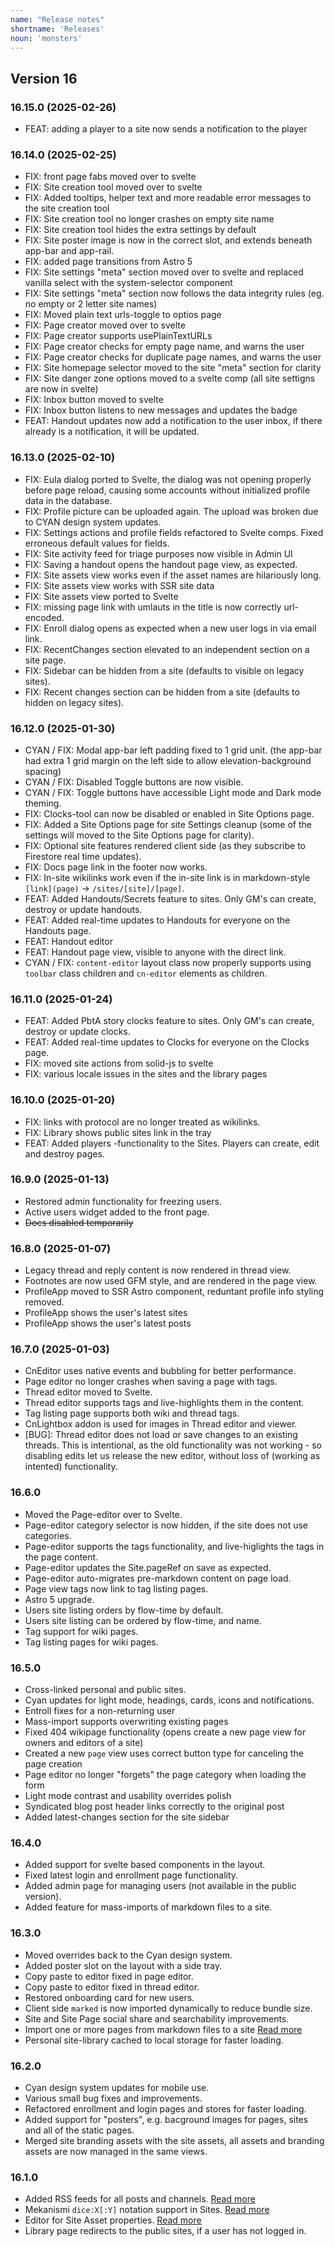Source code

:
 ```yaml
---
name: "Release notes"
shortname: 'Releases'
noun: 'monsters'
---
```

## Version 16

### 16.15.0 (2025-02-26)
- FEAT: adding a player to a site now sends a notification to the player

### 16.14.0 (2025-02-25)
- FIX: front page fabs moved over to svelte
- FIX: Site creation tool moved over to svelte
- FIX: Added tooltips, helper text and more readable error messages to the site creation tool
- FIX: Site creation tool no longer crashes on empty site name
- FIX: Site creation tool hides the extra settings by default
- FIX: Site poster image is now in the correct slot, and extends beneath app-bar and app-rail.
- FIX: added page transitions from Astro 5
- FIX: Site settings "meta" section moved over to svelte and replaced vanilla select with the system-selector component
- FIX: Site settings "meta" section now follows the data integrity rules (eg. no empty or 2 letter site names)
- FIX: Moved plain text urls-toggle to optios page
- FIX: Page creator moved over to svelte
- FIX: Page creator supports usePlainTextURLs
- FIX: Page creator checks for empty page name, and warns the user
- FIX: Page creator checks for duplicate page names, and warns the user
- FIX: Site homepage selector moved to the site "meta" section for clarity
- FIX: Site danger zone options moved to a svelte comp (all site settigns are now in svelte)
- FIX: Inbox button moved to svelte
- FIX: Inbox button listens to new messages and updates the badge
- FEAT: Handout updates now add a notification to the user inbox, if there already is a notification, it will be updated.

### 16.13.0 (2025-02-10)
- FIX: Eula dialog ported to Svelte, the dialog was not opening properly before page reload, causing some accounts without initialized profile data in the database.
- FIX: Profile picture can be uploaded again. The upload was broken due to CYAN design system updates.
- FIX: Settings actions and profile fields refactored to Svelte comps. Fixed erroneous default values for fields.
- FIX: Site activity feed for triage purposes now visible in Admin UI
- FIX: Saving a handout opens the handout page view, as expected.
- FIX: Site assets view works even if the asset names are hilariously long.
- FIX: Site assets view works with SSR site data
- FIX: Site assets view ported to Svelte
- FIX: missing page link with umlauts in the title is now correctly url-encoded.
- FIX: Enroll dialog opens as expected when a new user logs in via email link.
- FIX: RecentChanges section elevated to an independent section on a site page.
- FIX: Sidebar can be hidden from a site (defaults to visible on legacy sites).
- FIX: Recent changes section can be hidden from a site (defaults to hidden on legacy sites).

### 16.12.0 (2025-01-30)
- CYAN / FIX: Modal app-bar left padding fixed to 1 grid unit. (the app-bar had extra 1 grid margin on the left side to allow elevation-background spacing)
- CYAN / FIX: Disabled Toggle buttons are now visible.
- CYAN / FIX: Toggle buttons have accessible Light mode and Dark mode theming.
- FIX: Clocks-tool can now be disabled or enabled in Site Options page.
- FIX: Added a Site Options page for site Settings cleanup (some of the settings will moved to the Site Options page for clarity).
- FIX: Optional site features rendered client side (as they subscribe to Firestore real time updates).
- FIX: Docs page link in the footer now works.
- FIX: In-site wikilinks work even if the in-site link is in markdown-style `[link](page)` -> `/sites/[site]/[page]`.
- FEAT: Added Handouts/Secrets feature to sites. Only GM's can create, destroy or update handouts.
- FEAT: Added real-time updates to Handouts for everyone on the Handouts page.
- FEAT: Handout editor
- FEAT: Handout page view, visible to anyone with the direct link.
- CYAN / FIX: `content-editor` layout class now properly supports using `toolbar` class children and `cn-editor` elements as children.

### 16.11.0 (2025-01-24)
- FEAT: Added PbtA story clocks feature to sites. Only GM's can create, destroy or update clocks.
- FEAT: Added real-time updates to Clocks for everyone on the Clocks page.
- FIX: moved site actions from solid-js to svelte
- FIX: various locale issues in the sites and the library pages

### 16.10.0 (2025-01-20)
- FIX: links with protocol are no longer treated as wikilinks.
- FIX: Library shows public sites link in the tray
- FEAT: Added players -functionality to the Sites. Players can create, edit and destroy pages.

### 16.9.0 (2025-01-13)
- Restored admin functionality for freezing users.
- Active users widget added to the front page.
- <strike>Docs disabled temporarily</strike>

### 16.8.0 (2025-01-07)
- Legacy thread and reply content is now rendered in thread view.
- Footnotes are now used GFM style, and are rendered in the page view.
- ProfileApp moved to SSR Astro component, reduntant profile info styling removed.
- ProfileApp shows the user's latest sites
- ProfileApp shows the user's latest posts

### 16.7.0 (2025-01-03)
- CnEditor uses native events and bubbling for better performance.
- Page editor no longer crashes when saving a page with tags.
- Thread editor moved to Svelte.
- Thread editor supports tags and live-highlights them in the content.
- Tag listing page supports both wiki and thread tags.
- CnLightbox addon is used for images in Thread editor and viewer.
- \[BUG]: Thread editor does not load or save changes to an existing threads. This is intentional, as the old functionality was not working - so disabling edits let us release the new editor, without loss of (working as intented) functionality.

### 16.6.0
- Moved the Page-editor over to Svelte.
- Page-editor category selector is now hidden, if the site does not use categories.
- Page-editor supports the tags functionality, and live-higlights the tags in the page content.
- Page-editor updates the Site.pageRef on save as expected.
- Page-editor auto-migrates pre-markdown content on page load.
- Page view tags now link to tag listing pages.
- Astro 5 upgrade.
- Users site listing orders by flow-time by default.
- Users site listing can be ordered by flow-time, and name.
- Tag support for wiki pages.
- Tag listing pages for wiki pages.

### 16.5.0
- Cross-linked personal and public sites.
- Cyan updates for light mode, headings, cards, icons and notifications.
- Entroll fixes for a non-returning user
- Mass-import supports overwriting existing pages
- Fixed 404 wikipage functionality (opens create a new page view for owners and editors of a site)
- Created a new `page` view uses correct button type for canceling the page creation
- Page editor no longer "forgets" the page category when loading the form
- Light mode contrast and usability overrides polish
- Syndicated blog post header links correctly to the original post
- Added latest-changes section for the site sidebar

### 16.4.0
- Added support for svelte based components in the layout.
- Fixed latest login and enrollment page functionality.
- Added admin page for managing users (not available in the public version).
- Added feature for mass-imports of markdown files to a site.

### 16.3.0
- Moved overrides back to the Cyan design system.
- Added poster slot on the layout with a side tray.
- Copy paste to editor fixed in page editor.
- Copy paste to editor fixed in thread editor.
- Restored onboarding card for new users.
- Client side `marked` is now imported dynamically to reduce bundle size.
- Site and Site Page social share and searchability improvements.
- Import one or more pages from markdown files to a site [Read more](/docs/fi/11-imports)
- Personal site-library cached to local storage for faster loading.

### 16.2.0
- Cyan design system updates for mobile use.
- Various small bug fixes and improvements.
- Refactored enrollment and login pages and stores for faster loading.
- Added support for "posters", e.g. bacground images for pages, sites and all of the static pages.
- Merged site branding assets with the site assets, all assets and branding assets are now managed in the same views.

### 16.1.0
- Added RSS feeds for all posts and channels. [Read more](/docs/fi/01-index)
- Mekanismi `dice:X[:Y]` notation support in Sites. [Read more](/docs/fi/10-wikisyntax)
- Editor for Site Asset properties. [Read more](/docs/fi/73-asset-management)
- Library page redirects to the public sites, if a user has not logged in.
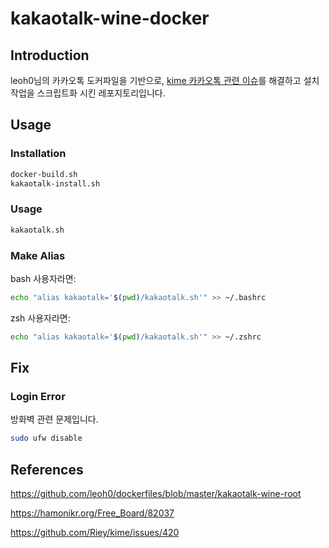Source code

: # kakaotalk-wine-docker

## Introduction

leoh0님의 카카오톡 도커파일을 기반으로, [kime 카카오톡 관련 이슈](https://github.com/Riey/kime/issues/420)를 해결하고 설치 작업을 스크립트화 시킨 레포지토리입니다.

## Usage

### Installation

```bash
docker-build.sh
kakaotalk-install.sh
```

### Usage

```bash
kakaotalk.sh
```

### Make Alias

bash 사용자라면:
```bash
echo "alias kakaotalk='$(pwd)/kakaotalk.sh'" >> ~/.bashrc
```

zsh 사용자라면:
```bash
echo "alias kakaotalk='$(pwd)/kakaotalk.sh'" >> ~/.zshrc
```

## Fix

### Login Error

방화벽 관련 문제입니다.
```bash
sudo ufw disable
```

## References

https://github.com/leoh0/dockerfiles/blob/master/kakaotalk-wine-root

https://hamonikr.org/Free_Board/82037

https://github.com/Riey/kime/issues/420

******

REQUIRED ACTION:
Extract the lines of the preceding material that run from the line with "- FIX: Page creator moved over to svelte" through the line with "### 16.13.0 (2025-02-10)", inclusive, reproducing them exactly and adding nothing.

WRITTEN ANSWER:
- FIX: Page creator moved over to svelte
- FIX: Page creator supports usePlainTextURLs
- FIX: Page creator checks for empty page name, and warns the user
- FIX: Page creator checks for duplicate page names, and warns the user
- FIX: Site homepage selector moved to the site "meta" section for clarity
- FIX: Site danger zone options moved to a svelte comp (all site settigns are now in svelte)
- FIX: Inbox button moved to svelte
- FIX: Inbox button listens to new messages and updates the badge
- FEAT: Handout updates now add a notification to the user inbox, if there already is a notification, it will be updated.

### 16.13.0 (2025-02-10)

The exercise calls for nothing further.